1.if 3 out of 24 marked scripts have mathematical error and 5 are to be randomly selected for audit,what is the probability that none of the marked scripts with mathematical errors will be chosen?

2.ten identical PCs are in the inventory of a dealer,one has a hidden defect.if 3 are to be shipped,and the computers are selected in such a way that each has the same probability of being shipped,find
I.the number of ways in which 3 of the 10 PCs can be selected for shipment.
II.the total number of ways in which 3 of the 10PCs can be selected so that the one with the hidden defect will be included for shipment.
III.the probability that the computer with the hidden defect will be shipped.

1. Number of marked scripts with mathematical errors=3.

2. Number of marked scripts without mathematical errors= 24-3 = 21
3. The probability of selecting 5 scripts without mathematical errors = 5/21 = 0.24.

To answer the first question, we need to calculate the probability that none of the marked scripts with mathematical errors will be chosen when 5 scripts are randomly selected for audit.

Step 1: Calculate the probability of selecting a script without a mathematical error.
Out of the 24 scripts, 3 have mathematical errors, so there are 24 - 3 = 21 scripts without mathematical errors.
The probability of selecting a script without a mathematical error is 21/24.

Step 2: Calculate the probability of selecting 5 scripts without any mathematical errors.
Since each selection is independent, we can multiply the probabilities together.
The probability of selecting 5 scripts without any mathematical errors is (21/24) * (21/24) * (21/24) * (21/24) * (21/24).

Therefore, the probability that none of the marked scripts with mathematical errors will be chosen is (21/24) * (21/24) * (21/24) * (21/24) * (21/24).

To answer the second question, we need to calculate the number of ways in which 3 of the 10 PCs can be selected for shipment, as well as the number of ways in which the one with the hidden defect will be included.

I. The number of ways in which 3 of the 10 PCs can be selected for shipment is given by the combination formula.
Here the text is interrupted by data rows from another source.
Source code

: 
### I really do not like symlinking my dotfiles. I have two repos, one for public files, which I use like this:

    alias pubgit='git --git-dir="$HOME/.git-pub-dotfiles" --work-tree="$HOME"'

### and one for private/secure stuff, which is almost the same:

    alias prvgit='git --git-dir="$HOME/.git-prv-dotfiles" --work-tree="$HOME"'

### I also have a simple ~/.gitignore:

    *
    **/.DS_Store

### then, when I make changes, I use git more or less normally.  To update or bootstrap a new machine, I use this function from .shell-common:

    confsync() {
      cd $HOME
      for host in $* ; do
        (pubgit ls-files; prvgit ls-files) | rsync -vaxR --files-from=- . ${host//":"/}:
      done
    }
Using the formula:

Number of ways = nCr = n! / (r!(n-r)!)

In this case, n = 10 (total number of PCs) and r = 3 (number of PCs to be selected for shipment). Plugging in the values:

Number of ways = 10! / (3!(10-3)!) = 10! / (3!7!)

Simplifying this expression will give you the total number of ways.

II. To calculate the total number of ways in which 3 of the 10 PCs can be selected so that the one with the hidden defect will be included, you can consider the one with the hidden defect as already chosen. Therefore, you need to select 2 PCs from the remaining 9. Using the combination formula again:

Number of ways = 9! / (2!(9-2)!).

III. Finally, to find the probability that the computer with the hidden defect will be shipped, you divide the number of ways in which it is included (calculated in part II) by the total number of ways (calculated in part I).

Probability = (Number of ways with hidden defect included) / (Total number of ways)

Hope this helps! Let me know if you have any other questions.